Na calçada, perto do ponto de ônibus, de camisa listrada e barba sem fazer, um amigo está olhando para cima. Solta uma gargalhada e faz um gesto de negação com a mão aberta enquanto grita: Minha namorada me espera...
Ele caminha até a cozinha, abre a porta da geladeira e, com ar de satisfação, enche novamente o copo. Finge que não estou lá perto dele. Esparrama-se na poltrona verde e liga a televisão. Não quer me olhar, continua fingindo que eu não estou do seu lado. Assiste, sem interesse, a uma das tantas séries policiais sem imaginação - programas imbecis, murmura - e eu olho para ele, esperando que desligue a televisão. Mas não, ele muda de canal.

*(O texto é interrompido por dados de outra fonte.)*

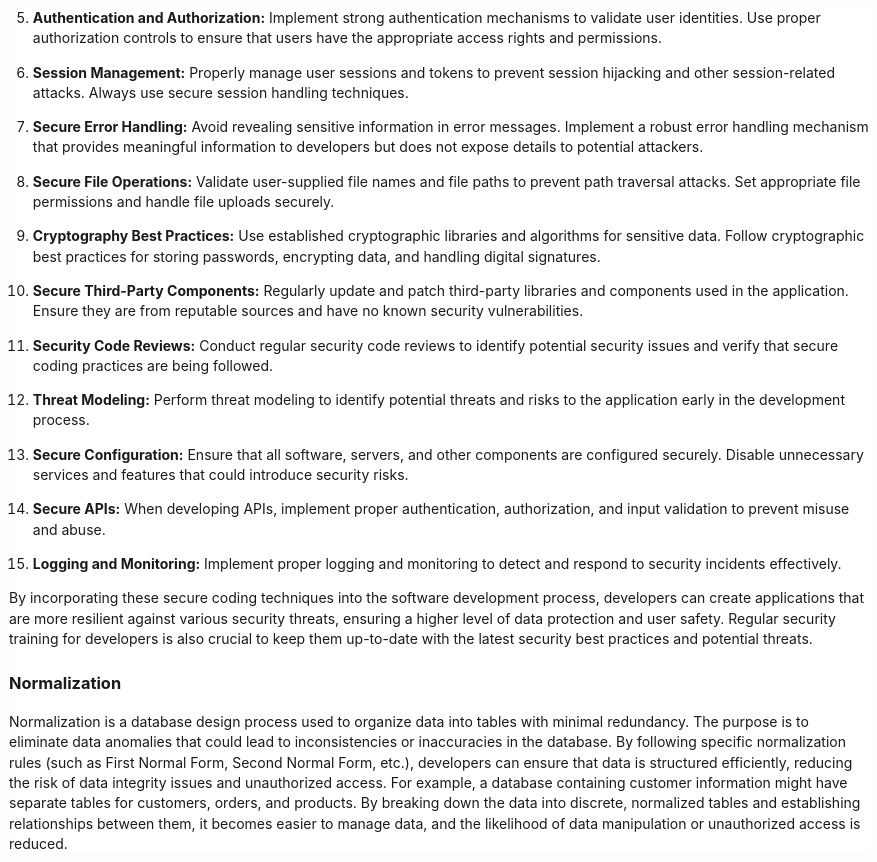 5. **Authentication and Authorization:**
Implement strong authentication mechanisms to validate user identities. Use proper authorization controls to ensure that users have the appropriate access rights and permissions.

6. **Session Management:**
Properly manage user sessions and tokens to prevent session hijacking and other session-related attacks. Always use secure session handling techniques.

7. **Secure Error Handling:**
Avoid revealing sensitive information in error messages. Implement a robust error handling mechanism that provides meaningful information to developers but does not expose details to potential attackers.

8. **Secure File Operations:**
Validate user-supplied file names and file paths to prevent path traversal attacks. Set appropriate file permissions and handle file uploads securely.

9. **Cryptography Best Practices:**
Use established cryptographic libraries and algorithms for sensitive data. Follow cryptographic best practices for storing passwords, encrypting data, and handling digital signatures.

10. **Secure Third-Party Components:**
Regularly update and patch third-party libraries and components used in the application. Ensure they are from reputable sources and have no known security vulnerabilities.

11. **Security Code Reviews:**
Conduct regular security code reviews to identify potential security issues and verify that secure coding practices are being followed.

12. **Threat Modeling:**
Perform threat modeling to identify potential threats and risks to the application early in the development process.

13. **Secure Configuration:**
Ensure that all software, servers, and other components are configured securely. Disable unnecessary services and features that could introduce security risks.

14. **Secure APIs:**
When developing APIs, implement proper authentication, authorization, and input validation to prevent misuse and abuse.

15. **Logging and Monitoring:**
Implement proper logging and monitoring to detect and respond to security incidents effectively.

By incorporating these secure coding techniques into the software development process, developers can create applications that are more resilient against various security threats, ensuring a higher level of data protection and user safety. Regular security training for developers is also crucial to keep them up-to-date with the latest security best practices and potential threats.

### Normalization
Normalization is a database design process used to organize data into tables with minimal redundancy. The purpose is to eliminate data anomalies that could lead to inconsistencies or inaccuracies in the database. By following specific normalization rules (such as First Normal Form, Second Normal Form, etc.), developers can ensure that data is structured efficiently, reducing the risk of data integrity issues and unauthorized access.
For example, a database containing customer information might have separate tables for customers, orders, and products. By breaking down the data into discrete, normalized tables and establishing relationships between them, it becomes easier to manage data, and the likelihood of data manipulation or unauthorized access is reduced.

Será que ele sente prazer em me ignorar? Será que gosta de pensar que fui para sempre? Seu tolo! Adeus, falou quando começou o namoro com a loira falsificada que vendia semijoias. Adeus, disse-me novamente quando namorou a enfermeira com excesso de quilos nos quadris e cabelo avermelhado. Adeus, insistiu quando trabalhava no banco e ficava no bar com o grupo de colegas até duas ou três horas da manhã. Adeus, murmurou quando se apaixonou pela psicóloga de olhos azuis. Adeus, sorriu enquanto dava uns amassos numa mulata que conheceu em um baile de carnaval. Adeus, quando namorou a japonesinha meiga da pastelaria da esquina. Adeuses intermináveis. Adeus, falou pela última vez há duas semanas, no balcão, quando começou a namorar a professorinha da escola estadual do bairro. Mas eles brigaram e eu estou aqui outra vez. Mesmo assim ele me ignora, finge que eu não estou. Permanece sentado na poltrona verde. O que ele espera? Ah! Quer me mandar embora! Gosta de fingir, o safado. E não é o único, não! Homens gostam de demonstrar que são populares. Amados pelas mulheres. Vaidade machista. Porém, não adianta me ignorar, eu sou tenaz.

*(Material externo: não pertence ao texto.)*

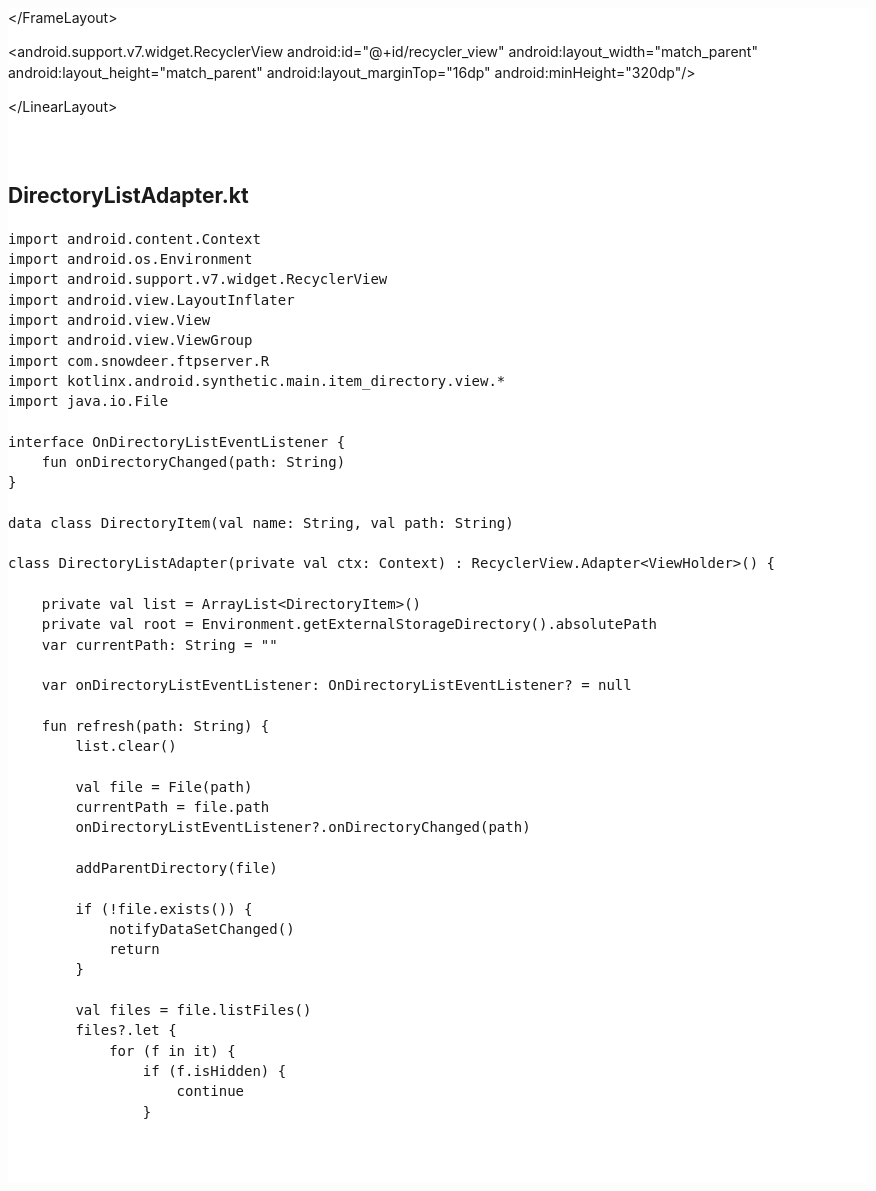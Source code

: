   &lt;/FrameLayout&gt;

  &lt;android.support.v7.widget.RecyclerView
    android:id="@+id/recycler_view"
    android:layout_width="match_parent"
    android:layout_height="match_parent"
    android:layout_marginTop="16dp"
    android:minHeight="320dp"/&gt;

&lt;/LinearLayout&gt;
</pre>

<br>

## DirectoryListAdapter.kt

<pre class="prettyprint">
import android.content.Context
import android.os.Environment
import android.support.v7.widget.RecyclerView
import android.view.LayoutInflater
import android.view.View
import android.view.ViewGroup
import com.snowdeer.ftpserver.R
import kotlinx.android.synthetic.main.item_directory.view.*
import java.io.File

interface OnDirectoryListEventListener {
    fun onDirectoryChanged(path: String)
}

data class DirectoryItem(val name: String, val path: String)

class DirectoryListAdapter(private val ctx: Context) : RecyclerView.Adapter&lt;ViewHolder&gt;() {

    private val list = ArrayList&lt;DirectoryItem&gt;()
    private val root = Environment.getExternalStorageDirectory().absolutePath
    var currentPath: String = ""

    var onDirectoryListEventListener: OnDirectoryListEventListener? = null

    fun refresh(path: String) {
        list.clear()

        val file = File(path)
        currentPath = file.path
        onDirectoryListEventListener?.onDirectoryChanged(path)

        addParentDirectory(file)

        if (!file.exists()) {
            notifyDataSetChanged()
            return
        }

        val files = file.listFiles()
        files?.let {
            for (f in it) {
                if (f.isHidden) {
                    continue
                }
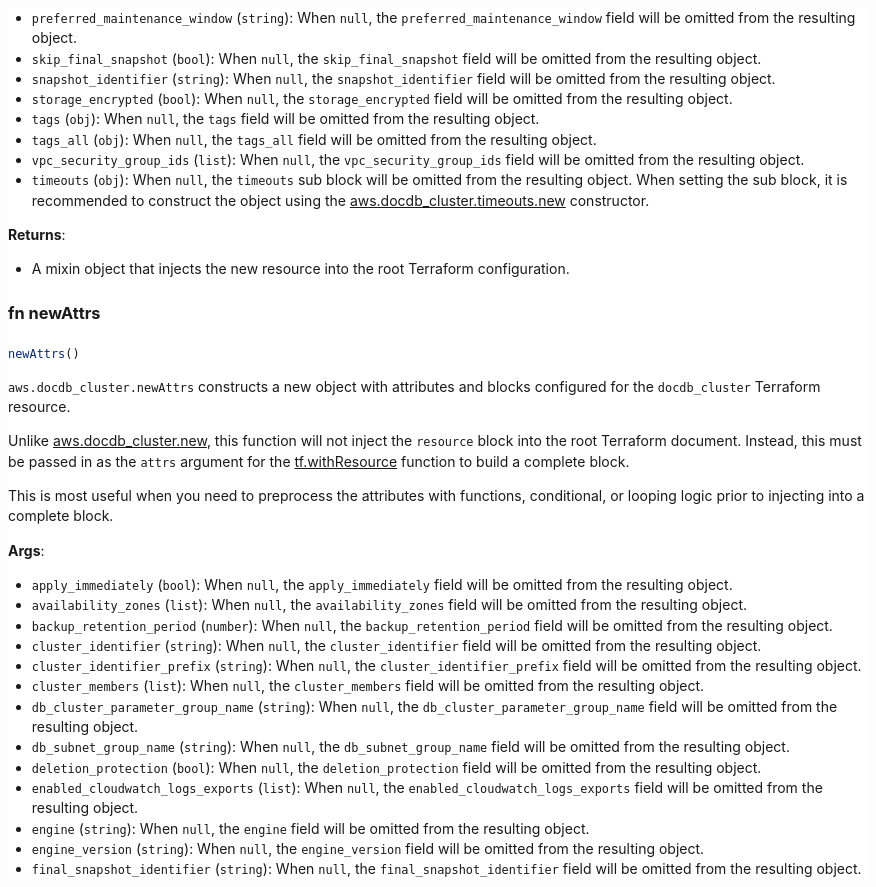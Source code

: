   - `preferred_maintenance_window` (`string`):  When `null`, the `preferred_maintenance_window` field will be omitted from the resulting object.
  - `skip_final_snapshot` (`bool`):  When `null`, the `skip_final_snapshot` field will be omitted from the resulting object.
  - `snapshot_identifier` (`string`):  When `null`, the `snapshot_identifier` field will be omitted from the resulting object.
  - `storage_encrypted` (`bool`):  When `null`, the `storage_encrypted` field will be omitted from the resulting object.
  - `tags` (`obj`):  When `null`, the `tags` field will be omitted from the resulting object.
  - `tags_all` (`obj`):  When `null`, the `tags_all` field will be omitted from the resulting object.
  - `vpc_security_group_ids` (`list`):  When `null`, the `vpc_security_group_ids` field will be omitted from the resulting object.
  - `timeouts` (`obj`):  When `null`, the `timeouts` sub block will be omitted from the resulting object. When setting the sub block, it is recommended to construct the object using the [aws.docdb_cluster.timeouts.new](#fn-docdbclustertimeoutsnew) constructor.

**Returns**:
- A mixin object that injects the new resource into the root Terraform configuration.


### fn newAttrs

```ts
newAttrs()
```


`aws.docdb_cluster.newAttrs` constructs a new object with attributes and blocks configured for the `docdb_cluster`
Terraform resource.

Unlike [aws.docdb_cluster.new](#fn-docdbclusternew), this function will not inject the `resource`
block into the root Terraform document. Instead, this must be passed in as the `attrs` argument for the
[tf.withResource](https://github.com/tf-libsonnet/core/tree/main/docs#fn-withresource) function to build a complete block.

This is most useful when you need to preprocess the attributes with functions, conditional, or looping logic prior to
injecting into a complete block.

**Args**:
  - `apply_immediately` (`bool`):  When `null`, the `apply_immediately` field will be omitted from the resulting object.
  - `availability_zones` (`list`):  When `null`, the `availability_zones` field will be omitted from the resulting object.
  - `backup_retention_period` (`number`):  When `null`, the `backup_retention_period` field will be omitted from the resulting object.
  - `cluster_identifier` (`string`):  When `null`, the `cluster_identifier` field will be omitted from the resulting object.
  - `cluster_identifier_prefix` (`string`):  When `null`, the `cluster_identifier_prefix` field will be omitted from the resulting object.
  - `cluster_members` (`list`):  When `null`, the `cluster_members` field will be omitted from the resulting object.
  - `db_cluster_parameter_group_name` (`string`):  When `null`, the `db_cluster_parameter_group_name` field will be omitted from the resulting object.
  - `db_subnet_group_name` (`string`):  When `null`, the `db_subnet_group_name` field will be omitted from the resulting object.
  - `deletion_protection` (`bool`):  When `null`, the `deletion_protection` field will be omitted from the resulting object.
  - `enabled_cloudwatch_logs_exports` (`list`):  When `null`, the `enabled_cloudwatch_logs_exports` field will be omitted from the resulting object.
  - `engine` (`string`):  When `null`, the `engine` field will be omitted from the resulting object.
  - `engine_version` (`string`):  When `null`, the `engine_version` field will be omitted from the resulting object.
  - `final_snapshot_identifier` (`string`):  When `null`, the `final_snapshot_identifier` field will be omitted from the resulting object.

Ele se levanta preguiçosamente, caminha até a geladeira e pega duas latinhas. Bebe e assiste TV. Bebe a segunda. Traga o líquido com mais rapidez. Outra vez se desloca a passos lentos até a geladeira, mais um copo cheio. Muda de canal. Olha o telefone. O telefone não toca. Ah! Ele está esperando uma ligação. É isso. Lentamente se levanta, deixa a latinha sobre a mesa, pega o telefone e liga para alguém... Dá para escutar a secretária eletrônica, mas ele não deixa recado. Finge que eu não estou. Procura outra cervejinha. Seu caminhar é desengonçado (pode ser o efeito da cerveja). Recosta-se no sofá e pega um jornal do chão enquanto muda os canais.

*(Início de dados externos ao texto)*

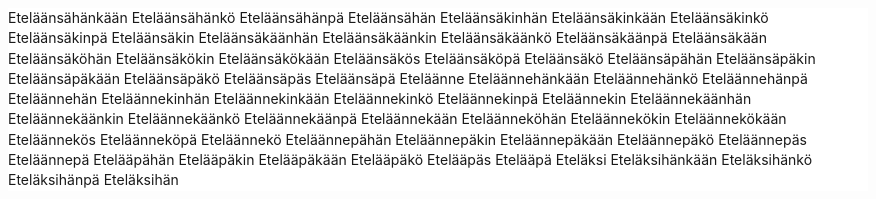 Eteläänsähänkään
Eteläänsähänkö
Eteläänsähänpä
Eteläänsähän
Eteläänsäkinhän
Eteläänsäkinkään
Eteläänsäkinkö
Eteläänsäkinpä
Eteläänsäkin
Eteläänsäkäänhän
Eteläänsäkäänkin
Eteläänsäkäänkö
Eteläänsäkäänpä
Eteläänsäkään
Eteläänsäköhän
Eteläänsäkökin
Eteläänsäkökään
Eteläänsäkös
Eteläänsäköpä
Eteläänsäkö
Eteläänsäpähän
Eteläänsäpäkin
Eteläänsäpäkään
Eteläänsäpäkö
Eteläänsäpäs
Eteläänsäpä
Eteläänne
Eteläännehänkään
Eteläännehänkö
Eteläännehänpä
Eteläännehän
Eteläännekinhän
Eteläännekinkään
Eteläännekinkö
Eteläännekinpä
Eteläännekin
Eteläännekäänhän
Eteläännekäänkin
Eteläännekäänkö
Eteläännekäänpä
Eteläännekään
Eteläänneköhän
Eteläännekökin
Eteläännekökään
Eteläännekös
Eteläänneköpä
Eteläännekö
Eteläännepähän
Eteläännepäkin
Eteläännepäkään
Eteläännepäkö
Eteläännepäs
Eteläännepä
Etelääpähän
Etelääpäkin
Etelääpäkään
Etelääpäkö
Etelääpäs
Etelääpä
Eteläksi
Eteläksihänkään
Eteläksihänkö
Eteläksihänpä
Eteläksihän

Eu continuo aqui, olhando-o. Por fim, ele não pode mais me ignorar. Desliga a TV e grita: Que merda! A solidão é minha única companheira. Ah! Finalmente falou meu nome. Obrigada! Muito obrigada!
Epílogo
Eu sou a única companheira que fica quando todos o abandonam. Eu não sou um vento que passa, como alguns pensam. Eu sou uma vibração que ecoa no instante do nascimento e o acompanhará na jornada, até a morte. Sou uma vibração bem próxima da tristeza e do abandono. Uma vibração baixa que se estende desde os pés até o ventre, os ombros, os braços, os ouvidos e os olhos. Uma vibração que contrai o tórax e faz descer a cabeça. E não importa se você tem cargos, títulos, honrarias. Eu enfraqueço os homens. Torno-os crianças desamparadas. Nem tentem fugir de mim, porque eu sou persistente. Na rua, na cama, diante do computador, ao fechar o livro, ao sair do cinema, ao dirigir o carro, em algum lugar você vai pronunciar meu nome. Vai, sim... Em algum momento você vai dizer: Solidão!